Ben Allen wrote:
I very commonly have a paragraph of quotation in Greek, followed by a paragraph
that is the English translation. The problem is that all of the regular English
text AFTER the translation then gets printed as Greek when the output is
produced.

Here is an example. This is what I type in Lyx:

Looks like you found a LyX bug then.

Could you please report it here: http://www.lyx.org/trac/wiki/BugTrackerHome

Uploading a small problem file with the report is nice too.



I tested LyX 1.6.3, and the bug is there too. It happens if both
environments are quotations (the greek and the translation).

It does not happen if the "normal" layout is used instead of
qutoation. The bug also goes away if an environment separator is inserted, but that results in more white space in the output too.

The problem happens with quote and verse too.
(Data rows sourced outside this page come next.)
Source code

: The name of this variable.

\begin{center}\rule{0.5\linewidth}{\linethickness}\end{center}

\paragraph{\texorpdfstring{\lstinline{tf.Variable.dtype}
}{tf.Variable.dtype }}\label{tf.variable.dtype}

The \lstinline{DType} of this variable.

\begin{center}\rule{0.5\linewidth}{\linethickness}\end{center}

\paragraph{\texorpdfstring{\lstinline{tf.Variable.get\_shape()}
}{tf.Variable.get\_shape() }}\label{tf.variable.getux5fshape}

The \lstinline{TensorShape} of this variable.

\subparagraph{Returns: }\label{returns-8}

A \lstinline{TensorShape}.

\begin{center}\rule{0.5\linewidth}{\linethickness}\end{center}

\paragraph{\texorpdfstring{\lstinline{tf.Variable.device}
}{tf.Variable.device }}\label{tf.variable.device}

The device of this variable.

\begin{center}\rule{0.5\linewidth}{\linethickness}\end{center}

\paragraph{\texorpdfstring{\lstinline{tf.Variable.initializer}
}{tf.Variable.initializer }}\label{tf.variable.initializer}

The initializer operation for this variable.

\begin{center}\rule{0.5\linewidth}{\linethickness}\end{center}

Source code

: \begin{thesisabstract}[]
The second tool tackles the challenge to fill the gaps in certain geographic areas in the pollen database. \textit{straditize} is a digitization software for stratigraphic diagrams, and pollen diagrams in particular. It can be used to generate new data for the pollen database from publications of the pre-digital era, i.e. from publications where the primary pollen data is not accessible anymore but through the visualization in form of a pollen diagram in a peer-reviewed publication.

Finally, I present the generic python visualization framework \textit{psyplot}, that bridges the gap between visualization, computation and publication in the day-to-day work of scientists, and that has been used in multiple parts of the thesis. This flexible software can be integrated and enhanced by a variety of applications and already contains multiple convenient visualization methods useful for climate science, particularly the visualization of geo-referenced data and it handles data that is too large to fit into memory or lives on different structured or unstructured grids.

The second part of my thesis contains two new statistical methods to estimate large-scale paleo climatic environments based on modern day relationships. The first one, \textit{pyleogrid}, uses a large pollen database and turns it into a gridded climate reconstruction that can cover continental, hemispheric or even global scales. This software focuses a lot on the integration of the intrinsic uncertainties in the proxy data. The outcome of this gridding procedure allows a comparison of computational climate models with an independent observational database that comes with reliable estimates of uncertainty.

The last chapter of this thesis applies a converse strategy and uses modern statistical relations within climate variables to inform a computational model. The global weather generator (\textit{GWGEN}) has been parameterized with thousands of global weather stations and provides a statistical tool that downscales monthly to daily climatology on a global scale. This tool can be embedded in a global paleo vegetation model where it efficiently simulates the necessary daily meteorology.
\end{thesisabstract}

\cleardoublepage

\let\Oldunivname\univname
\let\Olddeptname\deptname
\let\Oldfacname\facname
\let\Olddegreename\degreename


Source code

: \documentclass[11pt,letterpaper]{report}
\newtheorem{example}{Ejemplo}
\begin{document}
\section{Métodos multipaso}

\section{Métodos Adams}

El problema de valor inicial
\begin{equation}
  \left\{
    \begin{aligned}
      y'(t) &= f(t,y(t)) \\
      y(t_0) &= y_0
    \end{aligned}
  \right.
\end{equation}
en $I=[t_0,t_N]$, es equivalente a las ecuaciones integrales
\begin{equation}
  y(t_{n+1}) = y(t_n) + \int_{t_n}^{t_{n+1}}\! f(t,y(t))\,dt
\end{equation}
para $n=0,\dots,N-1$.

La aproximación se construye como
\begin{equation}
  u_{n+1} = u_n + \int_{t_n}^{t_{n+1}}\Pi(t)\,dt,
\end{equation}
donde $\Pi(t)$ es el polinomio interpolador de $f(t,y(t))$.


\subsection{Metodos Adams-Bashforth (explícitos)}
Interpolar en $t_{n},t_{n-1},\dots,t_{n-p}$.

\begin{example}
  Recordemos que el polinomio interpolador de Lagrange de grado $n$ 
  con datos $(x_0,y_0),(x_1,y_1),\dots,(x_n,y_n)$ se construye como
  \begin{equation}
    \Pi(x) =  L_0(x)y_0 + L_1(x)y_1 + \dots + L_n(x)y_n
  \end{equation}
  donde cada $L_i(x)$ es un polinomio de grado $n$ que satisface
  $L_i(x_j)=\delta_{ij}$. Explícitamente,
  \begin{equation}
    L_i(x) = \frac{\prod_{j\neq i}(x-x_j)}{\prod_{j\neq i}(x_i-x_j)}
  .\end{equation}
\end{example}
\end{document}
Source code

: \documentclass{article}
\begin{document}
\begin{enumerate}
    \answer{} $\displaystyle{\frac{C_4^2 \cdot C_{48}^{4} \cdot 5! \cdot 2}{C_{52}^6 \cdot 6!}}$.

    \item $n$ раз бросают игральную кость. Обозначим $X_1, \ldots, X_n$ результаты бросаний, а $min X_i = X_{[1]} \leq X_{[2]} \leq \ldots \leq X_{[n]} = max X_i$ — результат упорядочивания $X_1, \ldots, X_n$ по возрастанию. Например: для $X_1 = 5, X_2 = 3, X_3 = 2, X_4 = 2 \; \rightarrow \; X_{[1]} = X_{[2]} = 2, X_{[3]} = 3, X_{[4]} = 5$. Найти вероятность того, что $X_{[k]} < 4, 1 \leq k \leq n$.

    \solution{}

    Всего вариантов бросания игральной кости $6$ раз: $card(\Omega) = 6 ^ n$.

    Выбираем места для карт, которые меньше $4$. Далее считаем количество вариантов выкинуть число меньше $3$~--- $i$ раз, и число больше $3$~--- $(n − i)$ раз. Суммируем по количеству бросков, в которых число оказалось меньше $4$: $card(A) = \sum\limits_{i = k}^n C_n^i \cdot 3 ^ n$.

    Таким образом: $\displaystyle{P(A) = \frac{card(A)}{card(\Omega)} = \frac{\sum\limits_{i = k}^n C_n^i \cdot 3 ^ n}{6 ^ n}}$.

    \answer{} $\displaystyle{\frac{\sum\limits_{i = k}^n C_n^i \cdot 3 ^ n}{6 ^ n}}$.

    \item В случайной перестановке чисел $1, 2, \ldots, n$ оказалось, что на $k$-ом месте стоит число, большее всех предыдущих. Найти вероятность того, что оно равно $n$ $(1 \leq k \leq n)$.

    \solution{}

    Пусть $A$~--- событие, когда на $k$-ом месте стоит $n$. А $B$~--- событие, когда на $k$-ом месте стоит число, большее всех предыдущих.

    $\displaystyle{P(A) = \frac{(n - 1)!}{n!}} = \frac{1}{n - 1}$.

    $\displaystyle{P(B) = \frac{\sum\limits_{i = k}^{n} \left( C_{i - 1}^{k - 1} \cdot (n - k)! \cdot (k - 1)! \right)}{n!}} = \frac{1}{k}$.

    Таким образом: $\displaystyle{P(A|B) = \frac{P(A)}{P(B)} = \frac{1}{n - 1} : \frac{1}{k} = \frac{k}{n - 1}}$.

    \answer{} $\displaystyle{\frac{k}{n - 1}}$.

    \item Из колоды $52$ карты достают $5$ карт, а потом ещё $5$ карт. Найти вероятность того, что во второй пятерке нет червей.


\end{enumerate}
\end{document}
But the two paragraphs has to be the same type - one quote and one verse gives no bug.


Seems to be a problem with latex code generation. When two paragraphs
of the same type follow each other, they are set with less vertical space. And if they are numbered (like theorem) then they only get one number. They get merged in a way. And this goes wrong when combined with langauge changes.

The latex export shows the problem:

\begin{document}
Test with greek
\selectlanguage{polutonikogreek}%
\begin{quote}
\inputencoding{iso-8859-7}greek

\selectlanguage{english}%
\inputencoding{latin9}Test with greek
\end{quote}
Test with greek
\end{document}

As we see, plutonikogreek is selected before the quote,
because the entire _first_ quote is in greek.

Then, the language gets reset to english in the middle
of the _merged_ qutoes.

Finally, the _merged_ quotes ends, and the language then reverts
to what it was immediately before the the merged quotes. And that
was greek!


The problem does not happen with colors or textstyles, probably because
latex do these differently.

When having several greek quotes following each other, greek is
activated only once, before the first one. This is nice as it saves latex code when long sets of paragraph are typeset in a different language. (Common for bilingual books) But, when there are these "mergeable" layouts, care must
be taken when language gets switched in the middle. Currently,
latex looses the switch when the merged set of paragraphs ends,
but LyX does not. Therefore, the bug.